Julien Lauprêtre et le PCF Finistère, souvenirs de Piero Rainero

 

Le décès de Julien Lauprêtre rappelle à beaucoup de camarades les moments difficiles vécus par les communistes du Finistère il y a plus de 30 ans maintenant, marqués par la réunification des 2 fédérations en 1986, et la présence attentive à nos côtés de Julien, chargé par Paul Laurent et Georges Marchais de nous apporter le soutien politique de la direction du PCF.

Il venait au moins une fois par mois dans le Finistère, tout en continuant d'assumer pleinement ses responsabilités au Secours Populaire.

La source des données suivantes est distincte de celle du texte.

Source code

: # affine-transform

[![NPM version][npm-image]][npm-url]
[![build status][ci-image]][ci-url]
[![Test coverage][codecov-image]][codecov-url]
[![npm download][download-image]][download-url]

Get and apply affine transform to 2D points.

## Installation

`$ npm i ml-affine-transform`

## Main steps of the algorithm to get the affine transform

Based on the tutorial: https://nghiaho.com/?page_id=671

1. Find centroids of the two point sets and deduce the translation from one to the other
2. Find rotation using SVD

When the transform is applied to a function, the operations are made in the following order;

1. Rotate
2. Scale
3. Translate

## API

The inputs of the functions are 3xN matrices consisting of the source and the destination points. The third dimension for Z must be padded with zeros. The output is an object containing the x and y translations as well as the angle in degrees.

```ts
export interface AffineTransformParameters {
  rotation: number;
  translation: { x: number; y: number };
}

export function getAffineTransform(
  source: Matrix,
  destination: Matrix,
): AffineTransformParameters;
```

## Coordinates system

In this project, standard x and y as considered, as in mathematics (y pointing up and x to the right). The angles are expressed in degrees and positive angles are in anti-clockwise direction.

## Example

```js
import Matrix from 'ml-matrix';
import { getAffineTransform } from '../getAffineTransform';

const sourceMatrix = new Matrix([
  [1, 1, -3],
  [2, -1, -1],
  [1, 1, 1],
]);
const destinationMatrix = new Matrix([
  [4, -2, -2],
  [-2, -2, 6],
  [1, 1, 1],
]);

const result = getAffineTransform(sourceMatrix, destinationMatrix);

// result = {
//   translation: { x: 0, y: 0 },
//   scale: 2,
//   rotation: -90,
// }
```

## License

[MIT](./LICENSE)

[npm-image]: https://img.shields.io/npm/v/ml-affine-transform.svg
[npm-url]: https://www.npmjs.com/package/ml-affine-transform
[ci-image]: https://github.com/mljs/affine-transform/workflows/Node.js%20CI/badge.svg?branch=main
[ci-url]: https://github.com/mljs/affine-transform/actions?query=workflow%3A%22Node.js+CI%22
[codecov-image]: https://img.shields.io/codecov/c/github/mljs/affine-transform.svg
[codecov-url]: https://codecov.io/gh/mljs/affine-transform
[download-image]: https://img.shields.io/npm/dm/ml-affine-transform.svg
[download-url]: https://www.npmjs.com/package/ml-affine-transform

Je garde de lui, comme tous les camarades qui étaient alors investis dans la vie du parti dans notre département (1), Alain David m'en a fait part et d'autres également, le souvenir de son intelligence politique, de sa disponibilité, de ses qualités d'écoute, de respect des autres, de son autorité naturelle, de sa modestie, et aussi de son sens de l'humour de "titi parisien" comme il disait.

Il parlait très peu de lui, car il détestait se mettre en avant, et il fallait notre insistance amicale pour qu'il fasse le récit des ses combats :
son engagement tout jeune dans la Résistance aux nazis; son action pour développer la solidarité, en France certes, mais aussi à l'égard des résistants Algériens, Sud-Africains, Vietnamiens, Palestiniens et de leurs familles. Les droits des enfants de tous pays lui tenaient particulièrement à coeur.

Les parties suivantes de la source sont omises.